» WHAT YOU WILL DO
Nothing but the lines below between the line holding "as a company?**" and the line holding "SDKs in particular?**", inclusive, should appear in the answer, each set down exactly.

[[ MATERIAL PROVIDED, beginning ]]

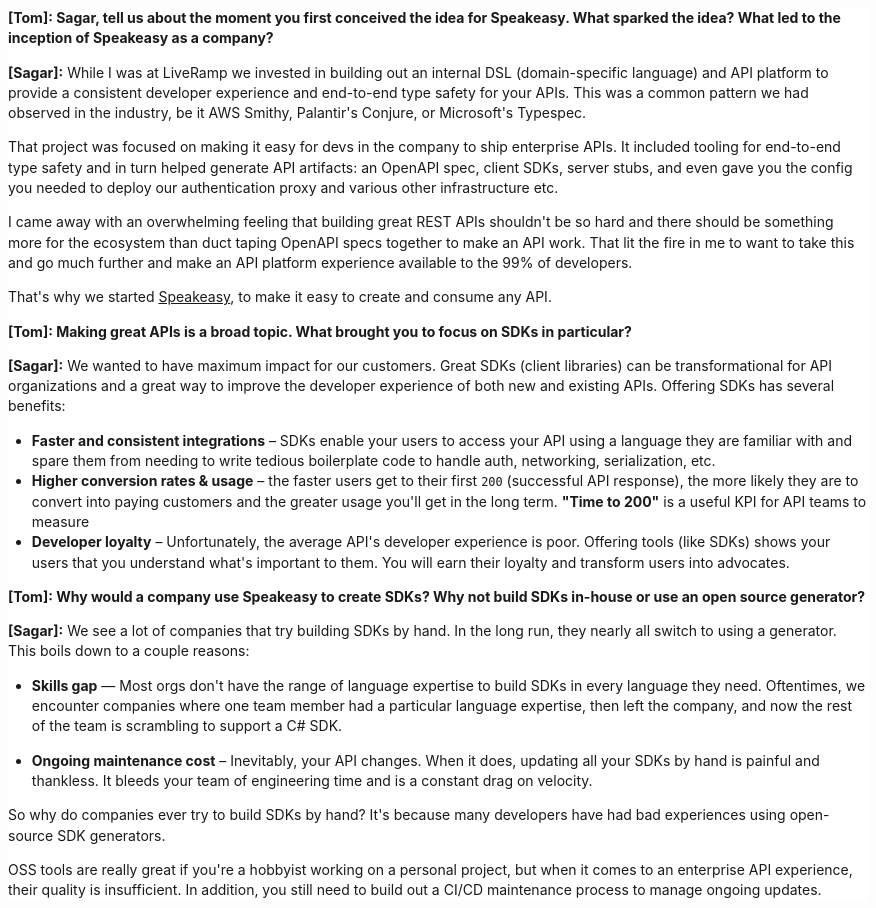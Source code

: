 **[Tom]: Sagar, tell us about the moment you first conceived the idea for Speakeasy. What sparked the idea? What led to the inception of Speakeasy as a company?**

**[Sagar]:** While I was at LiveRamp we invested in building out an internal DSL (domain-specific language) and API platform to provide a consistent developer experience and end-to-end type safety for your APIs. This was a common pattern we had observed in the industry, be it AWS Smithy, Palantir's Conjure, or Microsoft's Typespec. 

That project was focused on making it easy for devs in the company to ship enterprise APIs. It included tooling for end-to-end type safety and in turn helped generate API artifacts: an OpenAPI spec, client SDKs, server stubs, and even gave you the config you needed to deploy our authentication proxy and various other infrastructure etc.

I came away with an overwhelming feeling that building great REST APIs shouldn't be so hard and there should be something more for the ecosystem than duct taping OpenAPI specs together to make an API work. That lit the fire in me to want to take this and go much further and make an API platform experience available to the 99% of developers.

That's why we started [Speakeasy](https://www.speakeasyapi.dev/), to make it easy to create and consume any API.

**[Tom]: Making great APIs is a broad topic. What brought you to focus on SDKs in particular?**

**[Sagar]:** We wanted to have maximum impact for our customers. Great SDKs (client libraries) can be transformational for API organizations and a great way to improve the developer experience of both new and existing APIs. Offering SDKs has several benefits:

* **Faster and consistent integrations** – SDKs enable your users to access your API using a language they are familiar with and spare them from needing to write tedious boilerplate code to handle auth, networking, serialization, etc. 
* **Higher conversion rates & usage** – the faster users get to their first `200` (successful API response), the more likely they are to convert into paying customers and the greater usage you'll get in the long term. **"Time to 200"** is a useful KPI for API teams to measure
* **Developer loyalty** – Unfortunately, the average API's developer experience is poor. Offering tools (like SDKs) shows your users that you understand what's important to them. You will earn their loyalty and transform users into advocates.

**[Tom]: Why would a company use Speakeasy to create SDKs? Why not build SDKs in-house or use an open source generator?**

**[Sagar]:** We see a lot of companies that try building SDKs by hand. In the long run, they nearly all switch to using a generator. This boils down to a couple reasons:

* **Skills gap** — Most orgs don't have the range of language expertise to build SDKs in every language they need. Oftentimes, we encounter companies where one team member had a particular language expertise, then left the company, and now the rest of the team is scrambling to support a C# SDK. 

* **Ongoing maintenance cost** – Inevitably, your API changes. When it does, updating all your SDKs by hand is painful and thankless. It bleeds your team of engineering time and is a constant drag on velocity.

So why do companies ever try to build SDKs by hand? It's because many developers have had bad experiences using open-source SDK generators. 

OSS tools are really great if you're a hobbyist working on a personal project, but when it comes to an enterprise API experience, their quality is insufficient. In addition, you still need to build out a CI/CD maintenance process to manage ongoing updates.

[[ MATERIAL PROVIDED, end ]]

» OUTPUT OF THE TASK
: **[Tom]: Sagar, tell us about the moment you first conceived the idea for Speakeasy. What sparked the idea? What led to the inception of Speakeasy as a company?**

**[Sagar]:** While I was at LiveRamp we invested in building out an internal DSL (domain-specific language) and API platform to provide a consistent developer experience and end-to-end type safety for your APIs. This was a common pattern we had observed in the industry, be it AWS Smithy, Palantir's Conjure, or Microsoft's Typespec. 

That project was focused on making it easy for devs in the company to ship enterprise APIs. It included tooling for end-to-end type safety and in turn helped generate API artifacts: an OpenAPI spec, client SDKs, server stubs, and even gave you the config you needed to deploy our authentication proxy and various other infrastructure etc.

I came away with an overwhelming feeling that building great REST APIs shouldn't be so hard and there should be something more for the ecosystem than duct taping OpenAPI specs together to make an API work. That lit the fire in me to want to take this and go much further and make an API platform experience available to the 99% of developers.

That's why we started [Speakeasy](https://www.speakeasyapi.dev/), to make it easy to create and consume any API.

**[Tom]: Making great APIs is a broad topic. What brought you to focus on SDKs in particular?**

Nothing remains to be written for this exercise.